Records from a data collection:

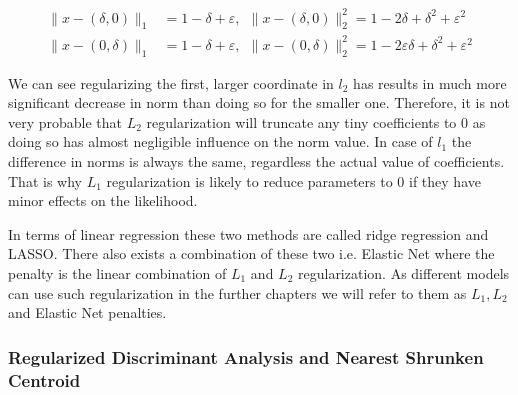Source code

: \documentclass[12pt, wide]{mwart}
\begin{document}
\begin{align*}
    \|x-(\delta, 0)\|_{1}&=1-\delta+\varepsilon, \ \   \|x-(\delta, 0)\|_{2}^{2}=1-2 \delta+\delta^{2}+\varepsilon^{2} \\ 
    \|x-(0, \delta)\|_{1}&=1-\delta+\varepsilon, \ \  \|x-(0, \delta)\|_{2}^{2}=1-2 \varepsilon \delta+\delta^{2}+\varepsilon^{2}
\end{align*}

We can see regularizing the first, larger coordinate in $l_2$ has results in much more significant decrease in norm than doing so for the smaller one. Therefore, it is not very probable that $L_2$ regularization will truncate any tiny coefficients to $0$ as doing so has almost negligible influence on the norm value. In case of $l_1$ the difference in norms is always the same, regardless the actual value of coefficients. That is why $L_1$ regularization is likely to reduce parameters to $0$ if they have minor effects on the likelihood. 

In terms of linear regression these two methods are called ridge regression and LASSO. There also exists a combination of these two i.e. Elastic Net where the penalty is the linear combination of $L_1$ and $L_2$ regularization. As different models can use such regularization in the further chapters we will refer to them as $L_1, L_2$ and Elastic Net penalties.

\subsubsection{Regularized Discriminant Analysis and Nearest Shrunken Centroid}
\end{document}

WHAT THE TASK REQUIRES: Every entry above should be printed again exactly, except for the pictures.

RESULT FOR THIS TASK:
Source code

: \documentclass[12pt, wide]{mwart}
\begin{document}
\begin{align*}
    \|x-(\delta, 0)\|_{1}&=1-\delta+\varepsilon, \ \   \|x-(\delta, 0)\|_{2}^{2}=1-2 \delta+\delta^{2}+\varepsilon^{2} \\ 
    \|x-(0, \delta)\|_{1}&=1-\delta+\varepsilon, \ \  \|x-(0, \delta)\|_{2}^{2}=1-2 \varepsilon \delta+\delta^{2}+\varepsilon^{2}
\end{align*}

We can see regularizing the first, larger coordinate in $l_2$ has results in much more significant decrease in norm than doing so for the smaller one. Therefore, it is not very probable that $L_2$ regularization will truncate any tiny coefficients to $0$ as doing so has almost negligible influence on the norm value. In case of $l_1$ the difference in norms is always the same, regardless the actual value of coefficients. That is why $L_1$ regularization is likely to reduce parameters to $0$ if they have minor effects on the likelihood. 

In terms of linear regression these two methods are called ridge regression and LASSO. There also exists a combination of these two i.e. Elastic Net where the penalty is the linear combination of $L_1$ and $L_2$ regularization. As different models can use such regularization in the further chapters we will refer to them as $L_1, L_2$ and Elastic Net penalties.

\subsubsection{Regularized Discriminant Analysis and Nearest Shrunken Centroid}
\end{document}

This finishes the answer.